Kuwait and the Philippines signed a deal on Friday, following a huge diplomatic rift, that will see Manilla lift a ban on its nationals travelling to the Gulf state for work.

The agreement will regulate the rights of Filipina domestic workers, after a dispute between the two countries on the issue led to Manila adopting a travel ban for its nationals to the country.

"A short time ago we signed an agreement between the two countries on the employment of domestic workers," Foreign Minister Sheikh Sabah al-Khaled al-Sabah told a joint press conference with his Filipino counterpart Alan Peter Cayetano.

In February Philippine President Rodrigo Duterte imposed a partial ban on workers travelling to Kuwait.

The ban followed the shocking discovery of the corpse of Filipina maid Joanna Demafelis in a freezer.

Her murder brought global attention about the alleged mistreatment of domestic workers in Kuwait, and condemnation from leading human rights organisations.

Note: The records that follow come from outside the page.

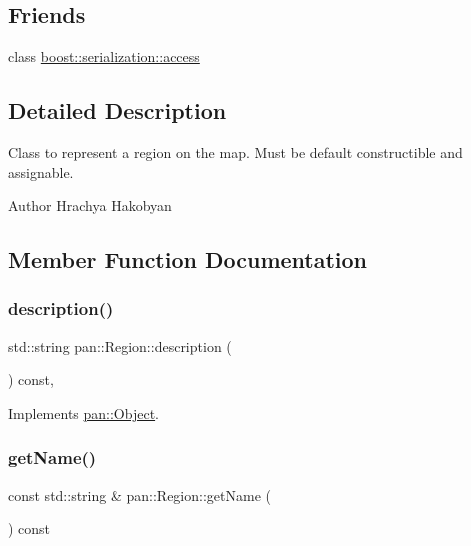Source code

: \subsection*{Friends}
\begin{DoxyCompactItemize}
\item 
class \hyperlink{classpan_1_1_region_ac98d07dd8f7b70e16ccb9a01abf56b9c}{boost\+::serialization\+::access}
\end{DoxyCompactItemize}


\subsection{Detailed Description}
Class to represent a region on the map. Must be default constructible and assignable. 

\begin{DoxyAuthor}{Author}
Hrachya Hakobyan 
\end{DoxyAuthor}


\subsection{Member Function Documentation}
\mbox{\label{classpan_1_1_region_abc67a788365510bfad231939713106cb}} 
\subsubsection{\texorpdfstring{description()}{description()}}
{\footnotesize\ttfamily std\+::string pan\+::\+Region\+::description (\begin{DoxyParamCaption}{ }\end{DoxyParamCaption}) const\hspace{0.3cm}{\ttfamily [inline]}, {\ttfamily [virtual]}}



Implements \hyperlink{classpan_1_1_object_a2bb6d3117bb32f5774657c83f118ed8b}{pan\+::\+Object}.

\mbox{\label{classpan_1_1_region_a7ebfab047a556e5c95f9a7ea10eb71ba}} 
\subsubsection{\texorpdfstring{get\+Name()}{getName()}}
{\footnotesize\ttfamily const std\+::string \& pan\+::\+Region\+::get\+Name (\begin{DoxyParamCaption}{ }\end{DoxyParamCaption}) const\hspace{0.3cm}{\ttfamily [inline]}}

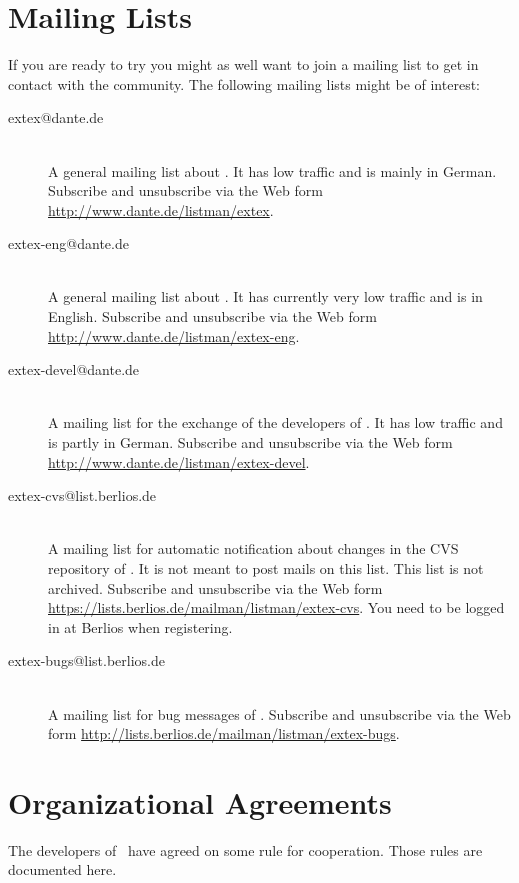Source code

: \section{Mailing Lists}

If you are ready to try \ExTeX{} you might as well want to join a
mailing list to get in contact with the community. The following
mailing lists might be of interest:

\begin{description}
\item[extex@dante.de] \ \\
  A general mailing list about \ExTeX. It has low traffic and is
  mainly in German. Subscribe and unsubscribe via the Web form
  \url{http://www.dante.de/listman/extex}.

\item[extex-eng@dante.de] \ \\
  A general mailing list about \ExTeX. It has currently very low
  traffic and is in English. Subscribe and unsubscribe via the Web
  form \url{http://www.dante.de/listman/extex-eng}.

\item[extex-devel@dante.de] \ \\
  A mailing list for the exchange of the developers of \ExTeX. It has
  low traffic and is partly in German. Subscribe and unsubscribe via
  the Web form \url{http://www.dante.de/listman/extex-devel}.

\item[extex-cvs@list.berlios.de] \ \\
  A mailing list for automatic notification about changes in the CVS
  repository of \ExTeX. It is not meant to post mails on this list.
  This list is not archived. Subscribe and unsubscribe via the Web
  form \url{https://lists.berlios.de/mailman/listman/extex-cvs}. You
  need to be logged in at Berlios when registering.

\item[extex-bugs@list.berlios.de] \ \\
  A mailing list for bug messages of \ExTeX. Subscribe and unsubscribe
  via the Web form
  \url{http://lists.berlios.de/mailman/listman/extex-bugs}.
\end{description}


\section{Organizational Agreements}

The developers of \ExTeX\ have agreed on some rule for cooperation.
Those rules are documented here.

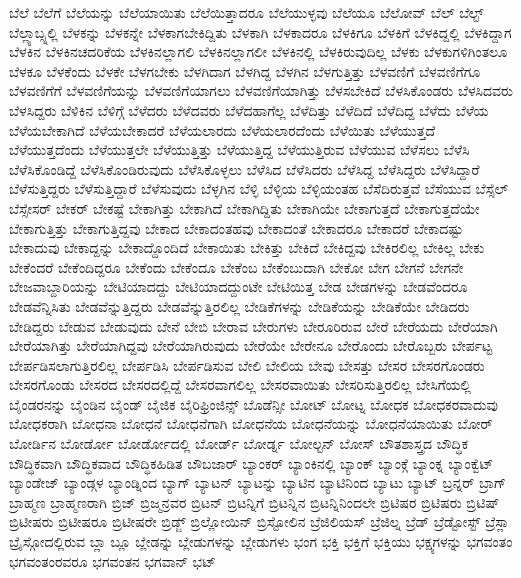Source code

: {ಬೆಲೆ
ಬೆಲೆಗೆ
ಬೆಲೆಯನ್ನು
ಬೆಲೆಯಾಯಿತು
ಬೆಲೆಯಿತ್ತಾದರೂ
ಬೆಲೆಯುಳ್ಳವು
ಬೆಲೆಯೂ
ಬೆಲೋವ್
ಬೆಲ್
ಬೆಲ್ಟ್
ಬೆಲ್ಲ್ಯಾಬ್ಸ್ನಲ್ಲಿ
ಬೆಳಕನ್ನು
ಬೆಳಕನ್ನೇ
ಬೆಳಕಾಗಬೇಕಿದ್ದಿತು
ಬೆಳಕಾಗಿ
ಬೆಳಕಾದರೂ
ಬೆಳಕಿಗೂ
ಬೆಳಕಿಗೆ
ಬೆಳಕಿದ್ದಲ್ಲಿ
ಬೆಳಕಿದ್ದಾಗ
ಬೆಳಕಿನ
ಬೆಳಕಿನಚದರಿಕೆಯ
ಬೆಳಕಿನಲ್ಲಾಗಲಿ
ಬೆಳಕಿನಲ್ಲಾಗಲೀ
ಬೆಳಕಿನಲ್ಲಿ
ಬೆಳಕಿರುವುದಿಲ್ಲ
ಬೆಳಕು
ಬೆಳಕುಗಳಿಗಿಂತಲೂ
ಬೆಳಕೂ
ಬೆಳಕೆಂದು
ಬೆಳಕೇ
ಬೆಳಗಬೇಕು
ಬೆಳಗಿದಾಗ
ಬೆಳಗಿದ್ದ
ಬೆಳಗಿನ
ಬೆಳಗುತ್ತಿತ್ತು
ಬೆಳವಣಿಗೆ
ಬೆಳವಣಿಗೆಗೂ
ಬೆಳವಣಿಗೆಗೆ
ಬೆಳವಣಿಗೆಯನ್ನು
ಬೆಳವಣಿಗೆಯಾಗಲು
ಬೆಳವಣಿಗೆಯಾಗಿತ್ತು
ಬೆಳಸಬೇಕಿದೆ
ಬೆಳಸಿಕೊಂಡರು
ಬೆಳಸಿದವರು
ಬೆಳಸಿದ್ದರು
ಬೆಳಿಕಿನ
ಬೆಳಿಗ್ಗೆ
ಬೆಳೆದರು
ಬೆಳೆದವರು
ಬೆಳೆದಹಾಗೆಲ್ಲ
ಬೆಳೆದಿತ್ತು
ಬೆಳೆದಿದೆ
ಬೆಳೆದಿದ್ದ
ಬೆಳೆದು
ಬೆಳೆಯ
ಬೆಳೆಯಬೇಕಾಗಿದೆ
ಬೆಳೆಯಬೇಕಾದರೆ
ಬೆಳೆಯಲಾರದು
ಬೆಳೆಯಲಾರದೆಂದು
ಬೆಳೆಯಿತು
ಬೆಳೆಯುತ್ತದೆ
ಬೆಳೆಯುತ್ತದೆಂದು
ಬೆಳೆಯುತ್ತಲೇ
ಬೆಳೆಯುತ್ತಿತ್ತು
ಬೆಳೆಯುತ್ತಿದ್ದ
ಬೆಳೆಯುತ್ತಿರುವ
ಬೆಳೆಯುವ
ಬೆಳೆಸಲು
ಬೆಳೆಸಿ
ಬೆಳೆಸಿಕೊಂಡಿದ್ದೆ
ಬೆಳೆಸಿಕೊಂಡಿರುವುದು
ಬೆಳೆಸಿಕೊಳ್ಳಲು
ಬೆಳೆಸಿದ
ಬೆಳೆಸಿದರು
ಬೆಳೆಸಿದ್ದ
ಬೆಳೆಸಿದ್ದರು
ಬೆಳೆಸಿದ್ದಾರೆ
ಬೆಳೆಸುತ್ತಿದ್ದರು
ಬೆಳೆಸುತ್ತಿದ್ದಾರೆ
ಬೆಳೆಸುವುದು
ಬೆಳ್ಳಗಿನ
ಬೆಳ್ಳಿ
ಬೆಳ್ಳಿಯ
ಬೆಳ್ಳಿಯಂತಹ
ಬೆಸೆದಿರುತ್ತವೆ
ಬೆಸೆಯುವ
ಬೆಸ್ಸೆಲ್
ಬೆಸ್ಸೇಸರ್
ಬೇಕರ್
ಬೇಕಷ್ಟೆ
ಬೇಕಾಗಿತ್ತು
ಬೇಕಾಗಿದೆ
ಬೇಕಾಗಿದ್ದಿತು
ಬೇಕಾಗಿಯೇ
ಬೇಕಾಗುತ್ತದೆ
ಬೇಕಾಗುತ್ತದೆಯೇ
ಬೇಕಾಗುತ್ತಿತ್ತು
ಬೇಕಾಗುತ್ತಿದ್ದವು
ಬೇಕಾದ
ಬೇಕಾದಂತಹವು
ಬೇಕಾದಂತೆ
ಬೇಕಾದರೂ
ಬೇಕಾದರೆ
ಬೇಕಾದಷ್ಟು
ಬೇಕಾದುವು
ಬೇಕಾದ್ದನ್ನು
ಬೇಕಾದ್ದೊಂದಿದೆ
ಬೇಕಾಯಿತು
ಬೇಕಿತ್ತು
ಬೇಕಿದೆ
ಬೇಕಿದ್ದವು
ಬೇಕಿರಲಿಲ್ಲ
ಬೇಕಿಲ್ಲ
ಬೇಕು
ಬೇಕೆಂದರೆ
ಬೇಕೆಂದಿದ್ದರೂ
ಬೇಕೆಂದು
ಬೇಕೆಂದೂ
ಬೇಕೆಂಬ
ಬೇಕೆಂಬುದಾಗಿ
ಬೇಕೋ
ಬೇಗ
ಬೇಗನೆ
ಬೇಗನೇ
ಬೇಜವಾಬ್ದಾರಿಯನ್ನು
ಬೇಟಿಯಾದದ್ದು
ಬೇಟಿಯಾದದ್ದುಂಟೇ
ಬೇಟಿಯಿತ್ತ
ಬೇಡ
ಬೇಡಗಳನ್ನು
ಬೇಡವೆಂದರೂ
ಬೇಡವೆನ್ನಿಸಿತು
ಬೇಡವೆನ್ನುತ್ತಿದ್ದರು
ಬೇಡವೆನ್ನುತ್ತಿರಲಿಲ್ಲ
ಬೇಡಿಕೆಗಳನ್ನು
ಬೇಡಿಕೆಯನ್ನು
ಬೇಡಿಕೆಯೇ
ಬೇಡಿದರು
ಬೇಡಿದ್ದರು
ಬೇಡುವ
ಬೇಡುವುದು
ಬೇನೆ
ಬೇಬಿ
ಬೇರಾವ
ಬೇರುಗಳು
ಬೇರೂರಿರುವ
ಬೇರೆ
ಬೇರೆಯದು
ಬೇರೆಯಾಗಿ
ಬೇರೆಯಾಗಿತ್ತು
ಬೇರೆಯಾಗಿದ್ದವು
ಬೇರೆಯಾಗಿರುವುದು
ಬೇರೆಯೇ
ಬೇರೇನೂ
ಬೇರೊಂದು
ಬೇರೊಬ್ಬರು
ಬೇರ್ಪಟ್ಟ
ಬೇರ್ಪಡಿಸಲಾಗುತ್ತಿರಲಿಲ್ಲ
ಬೇರ್ಪಡಿಸಿ
ಬೇರ್ಪಡಿಸುವ
ಬೇಲಿ
ಬೇಲಿಯ
ಬೇವು
ಬೇಸತ್ತು
ಬೇಸರ
ಬೇಸರಗೊಂಡರು
ಬೇಸರಗೊಂಡು
ಬೇಸರದ
ಬೇಸರದಲ್ಲಿದ್ದೆ
ಬೇಸರವಾಗಲಿಲ್ಲ
ಬೇಸರವಾಯಿತು
ಬೇಸರಿಸುತ್ತಿರಲಿಲ್ಲ
ಬೇಸಿಗೆಯಲ್ಲಿ
ಬೈಂಡರನನ್ನು
ಬೈಂಡಿನ
ಬೈಂಡ್
ಬೈಜಿಕ
ಬೈರಿಫ್ರಿಂಜಿನ್ಸ್
ಬೊಡೆನ್ಸೀ
ಬೋಟ್
ಬೋಟ್ನ
ಬೋಧಕ
ಬೋಧಕರವಾದುವು
ಬೋಧಕರಾಗಿ
ಬೋಧನಾ
ಬೋಧನೆ
ಬೋಧನೆಗಾಗಿ
ಬೋಧನೆಯ
ಬೋಧನೆಯನ್ನು
ಬೋಧನೆಯಾಯಿತು
ಬೋರ್
ಬೋರ್ಡಿನ
ಬೋರ್ಡೋ
ಬೋರ್ಡೋದಲ್ಲಿ
ಬೋರ್ಡ್
ಬೋರ್ಡ್ನ
ಬೋಲ್ಟನ್
ಬೋಸ್
ಬೌತಶಾಸ್ತ್ರದ
ಬೌದ್ಧಿಕ
ಬೌದ್ಧಿಕವಾಗಿ
ಬೌದ್ಧಿಕವಾದ
ಬೌದ್ಧಿಕಹಿಡಿತ
ಬೌಬಜಾರ್
ಬ್ಯಾಂಕರ್
ಬ್ಯಾಂಕಿನಲ್ಲಿ
ಬ್ಯಾಂಕ್
ಬ್ಯಾಂಕ್ಗೆ
ಬ್ಯಾಂಕ್ನ
ಬ್ಯಾಂಕ್ವೆಟ್
ಬ್ಯಾಂಡೇಜ್
ಬ್ಯಾಂಡ್ಗಳ
ಬ್ಯಾಂಡ್ನಿಂದ
ಬ್ಯಾಗ್
ಬ್ಯಾಟನ್
ಬ್ಯಾಟನ್ನು
ಬ್ಯಾಟಿನ
ಬ್ಯಾಟಿನಿಂದ
ಬ್ಯಾಟು
ಬ್ಯಾಟ್
ಬ್ರನ್ನರ್
ಬ್ರಾಗ್
ಬ್ರಾಹ್ಮಣ
ಬ್ರಾಹ್ಮಣರಾಗಿ
ಬ್ರಿಜ್
ಬ್ರಿಜ್ಮನ್ರವರ
ಬ್ರಿಟನ್
ಬ್ರಿಟನ್ನಿಗೆ
ಬ್ರಿಟನ್ನಿನ
ಬ್ರಿಟನ್ನಿನಿಂದಲೇ
ಬ್ರಿಟಿಷರ
ಬ್ರಿಟಿಷರು
ಬ್ರಿಟಿಷ್
ಬ್ರಿಟೀಷರು
ಬ್ರಿಟೀಷರೂ
ಬ್ರಿಟೀಷರೇ
ಬ್ರಿಡ್ಜ್
ಬ್ರಿಲ್ಲೋಯಿನ್
ಬ್ರಿಸ್ಟೋಲಿನ
ಬ್ರೆಜಿಲಿಯಸ್
ಬ್ರೆಜಿಲ್ನ
ಬ್ರೆಡ್
ಬ್ರೆಡ್ಟೋಸ್ಟ್
ಬ್ರೆಸ್ಲಾ
ಬ್ರೈಸ್ಗೋದಲ್ಲಿರುವ
ಬ್ಲಾ
ಬ್ಲೂ
ಬ್ಲೇಡನ್ನು
ಬ್ಲೇಡುಗಳನ್ನು
ಬ್ಲೇಡುಗಳು
ಭಂಗ
ಭಕ್ತಿ
ಭಕ್ತಿಗೆ
ಭಕ್ತಿಯು
ಭಕ್ಷ್ಯಗಳನ್ನು
ಭಗವಂತಂ
ಭಗವಂತಂರವರೂ
ಭಗವಂತನ
ಭಗವಾನ್
ಭಟ್
}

The crisis deepened after Kuwaiti authorities in April expelled Manila's ambassador following the emergence of video footage showing a Philippine embassy staff member helping workers escape employers accused of mistreatment. 

Cayetano said a new ambassador to Kuwait would soon be appointed and that he would advise Duterte to "immediately" lift the ban.

"I think the crisis is over. We will move on with the bilateral relations and we will resume normal ties with Kuwait," said an official with Cayetano's delegation.

He added that the agreement "gives a number of rights to Philippine workers".

The agreement says that workers will be allowed to keep their passports and mobile phones - which are often confiscated by employers. 

It stipulates that contract renewals should be approved by the Philippine Overseas Labor Office, instead of being automatically renewed.

Employers must provide domestic workers with food, housing, clothing and health insurance, according to the document.

About 262,000 Filipinos work in Kuwait, 60 percent of them in domestic labour, according to Manila.

More than two million Filipinos are employed across the Gulf.